EXERCISE DIRECTIONS - Write out the data that follows. Keep every character unchanged.

──────

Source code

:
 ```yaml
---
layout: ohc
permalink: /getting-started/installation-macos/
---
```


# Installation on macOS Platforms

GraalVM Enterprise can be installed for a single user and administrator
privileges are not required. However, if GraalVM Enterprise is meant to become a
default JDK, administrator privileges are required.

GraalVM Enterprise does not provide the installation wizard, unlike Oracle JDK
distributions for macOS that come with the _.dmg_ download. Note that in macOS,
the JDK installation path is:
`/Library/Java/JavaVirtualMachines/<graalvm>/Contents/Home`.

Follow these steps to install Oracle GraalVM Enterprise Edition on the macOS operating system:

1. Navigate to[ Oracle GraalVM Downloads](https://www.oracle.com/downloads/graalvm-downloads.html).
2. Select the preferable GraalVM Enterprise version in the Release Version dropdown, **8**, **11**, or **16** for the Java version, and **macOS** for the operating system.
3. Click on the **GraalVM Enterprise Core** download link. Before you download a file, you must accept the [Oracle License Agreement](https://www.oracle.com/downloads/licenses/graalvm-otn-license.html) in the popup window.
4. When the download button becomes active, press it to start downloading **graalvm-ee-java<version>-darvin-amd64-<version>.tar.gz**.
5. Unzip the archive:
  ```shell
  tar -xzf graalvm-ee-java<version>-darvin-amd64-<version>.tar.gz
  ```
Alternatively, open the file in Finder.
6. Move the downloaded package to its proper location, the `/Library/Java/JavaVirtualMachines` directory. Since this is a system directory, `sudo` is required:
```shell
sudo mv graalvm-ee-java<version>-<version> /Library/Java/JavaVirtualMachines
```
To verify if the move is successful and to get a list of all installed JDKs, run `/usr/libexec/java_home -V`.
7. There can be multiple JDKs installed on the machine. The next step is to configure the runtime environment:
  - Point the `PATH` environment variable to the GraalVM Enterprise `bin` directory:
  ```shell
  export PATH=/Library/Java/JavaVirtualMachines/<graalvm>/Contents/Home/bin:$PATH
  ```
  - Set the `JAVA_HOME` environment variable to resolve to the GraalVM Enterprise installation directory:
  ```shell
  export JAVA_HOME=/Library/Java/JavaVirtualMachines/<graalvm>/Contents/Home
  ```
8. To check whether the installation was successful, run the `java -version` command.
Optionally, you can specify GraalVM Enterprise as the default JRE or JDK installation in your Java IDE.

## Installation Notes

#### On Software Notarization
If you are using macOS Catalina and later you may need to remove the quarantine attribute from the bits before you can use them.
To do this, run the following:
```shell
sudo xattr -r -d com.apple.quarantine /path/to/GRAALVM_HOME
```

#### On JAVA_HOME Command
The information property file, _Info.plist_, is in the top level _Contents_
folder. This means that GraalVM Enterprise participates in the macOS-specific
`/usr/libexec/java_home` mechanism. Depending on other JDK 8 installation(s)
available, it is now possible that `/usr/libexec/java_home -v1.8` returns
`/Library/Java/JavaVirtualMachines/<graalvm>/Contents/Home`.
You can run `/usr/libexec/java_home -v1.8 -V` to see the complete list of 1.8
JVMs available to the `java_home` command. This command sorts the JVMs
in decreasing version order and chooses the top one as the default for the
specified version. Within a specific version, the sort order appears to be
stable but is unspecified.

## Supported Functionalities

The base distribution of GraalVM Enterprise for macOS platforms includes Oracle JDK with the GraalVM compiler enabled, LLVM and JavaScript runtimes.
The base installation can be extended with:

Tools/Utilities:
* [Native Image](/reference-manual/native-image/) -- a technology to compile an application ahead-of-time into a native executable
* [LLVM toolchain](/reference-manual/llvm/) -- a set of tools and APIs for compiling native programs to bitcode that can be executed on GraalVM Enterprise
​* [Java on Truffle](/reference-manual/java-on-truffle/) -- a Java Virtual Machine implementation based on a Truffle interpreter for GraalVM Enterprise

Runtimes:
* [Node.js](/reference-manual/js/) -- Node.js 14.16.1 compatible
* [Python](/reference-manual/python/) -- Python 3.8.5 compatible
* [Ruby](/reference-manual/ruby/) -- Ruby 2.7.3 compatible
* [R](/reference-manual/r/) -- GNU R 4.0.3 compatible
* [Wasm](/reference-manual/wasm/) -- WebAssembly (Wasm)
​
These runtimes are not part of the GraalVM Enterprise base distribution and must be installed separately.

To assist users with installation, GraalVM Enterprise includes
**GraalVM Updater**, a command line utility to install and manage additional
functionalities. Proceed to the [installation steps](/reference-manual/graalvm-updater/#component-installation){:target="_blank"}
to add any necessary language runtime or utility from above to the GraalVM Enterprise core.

──────

YOUR SOLUTION -
Source code

:
 ```yaml
---
layout: ohc
permalink: /getting-started/installation-macos/
---
```


# Installation on macOS Platforms

GraalVM Enterprise can be installed for a single user and administrator
privileges are not required. However, if GraalVM Enterprise is meant to become a
default JDK, administrator privileges are required.

GraalVM Enterprise does not provide the installation wizard, unlike Oracle JDK
distributions for macOS that come with the _.dmg_ download. Note that in macOS,
the JDK installation path is:
`/Library/Java/JavaVirtualMachines/<graalvm>/Contents/Home`.

Follow these steps to install Oracle GraalVM Enterprise Edition on the macOS operating system:

1. Navigate to[ Oracle GraalVM Downloads](https://www.oracle.com/downloads/graalvm-downloads.html).
2. Select the preferable GraalVM Enterprise version in the Release Version dropdown, **8**, **11**, or **16** for the Java version, and **macOS** for the operating system.
3. Click on the **GraalVM Enterprise Core** download link. Before you download a file, you must accept the [Oracle License Agreement](https://www.oracle.com/downloads/licenses/graalvm-otn-license.html) in the popup window.
4. When the download button becomes active, press it to start downloading **graalvm-ee-java<version>-darvin-amd64-<version>.tar.gz**.
5. Unzip the archive:
  ```shell
  tar -xzf graalvm-ee-java<version>-darvin-amd64-<version>.tar.gz
  ```
Alternatively, open the file in Finder.
6. Move the downloaded package to its proper location, the `/Library/Java/JavaVirtualMachines` directory. Since this is a system directory, `sudo` is required:
```shell
sudo mv graalvm-ee-java<version>-<version> /Library/Java/JavaVirtualMachines
```
To verify if the move is successful and to get a list of all installed JDKs, run `/usr/libexec/java_home -V`.
7. There can be multiple JDKs installed on the machine. The next step is to configure the runtime environment:
  - Point the `PATH` environment variable to the GraalVM Enterprise `bin` directory:
  ```shell
  export PATH=/Library/Java/JavaVirtualMachines/<graalvm>/Contents/Home/bin:$PATH
  ```
  - Set the `JAVA_HOME` environment variable to resolve to the GraalVM Enterprise installation directory:
  ```shell
  export JAVA_HOME=/Library/Java/JavaVirtualMachines/<graalvm>/Contents/Home
  ```
8. To check whether the installation was successful, run the `java -version` command.
Optionally, you can specify GraalVM Enterprise as the default JRE or JDK installation in your Java IDE.

## Installation Notes

#### On Software Notarization
If you are using macOS Catalina and later you may need to remove the quarantine attribute from the bits before you can use them.
To do this, run the following:
```shell
sudo xattr -r -d com.apple.quarantine /path/to/GRAALVM_HOME
```

#### On JAVA_HOME Command
The information property file, _Info.plist_, is in the top level _Contents_
folder. This means that GraalVM Enterprise participates in the macOS-specific
`/usr/libexec/java_home` mechanism. Depending on other JDK 8 installation(s)
available, it is now possible that `/usr/libexec/java_home -v1.8` returns
`/Library/Java/JavaVirtualMachines/<graalvm>/Contents/Home`.
You can run `/usr/libexec/java_home -v1.8 -V` to see the complete list of 1.8
JVMs available to the `java_home` command. This command sorts the JVMs
in decreasing version order and chooses the top one as the default for the
specified version. Within a specific version, the sort order appears to be
stable but is unspecified.

## Supported Functionalities

The base distribution of GraalVM Enterprise for macOS platforms includes Oracle JDK with the GraalVM compiler enabled, LLVM and JavaScript runtimes.
The base installation can be extended with:

Tools/Utilities:
* [Native Image](/reference-manual/native-image/) -- a technology to compile an application ahead-of-time into a native executable
* [LLVM toolchain](/reference-manual/llvm/) -- a set of tools and APIs for compiling native programs to bitcode that can be executed on GraalVM Enterprise
​* [Java on Truffle](/reference-manual/java-on-truffle/) -- a Java Virtual Machine implementation based on a Truffle interpreter for GraalVM Enterprise

Runtimes:
* [Node.js](/reference-manual/js/) -- Node.js 14.16.1 compatible
* [Python](/reference-manual/python/) -- Python 3.8.5 compatible
* [Ruby](/reference-manual/ruby/) -- Ruby 2.7.3 compatible
* [R](/reference-manual/r/) -- GNU R 4.0.3 compatible
* [Wasm](/reference-manual/wasm/) -- WebAssembly (Wasm)
​
These runtimes are not part of the GraalVM Enterprise base distribution and must be installed separately.

To assist users with installation, GraalVM Enterprise includes
**GraalVM Updater**, a command line utility to install and manage additional
functionalities. Proceed to the [installation steps](/reference-manual/graalvm-updater/#component-installation){:target="_blank"}
to add any necessary language runtime or utility from above to the GraalVM Enterprise core.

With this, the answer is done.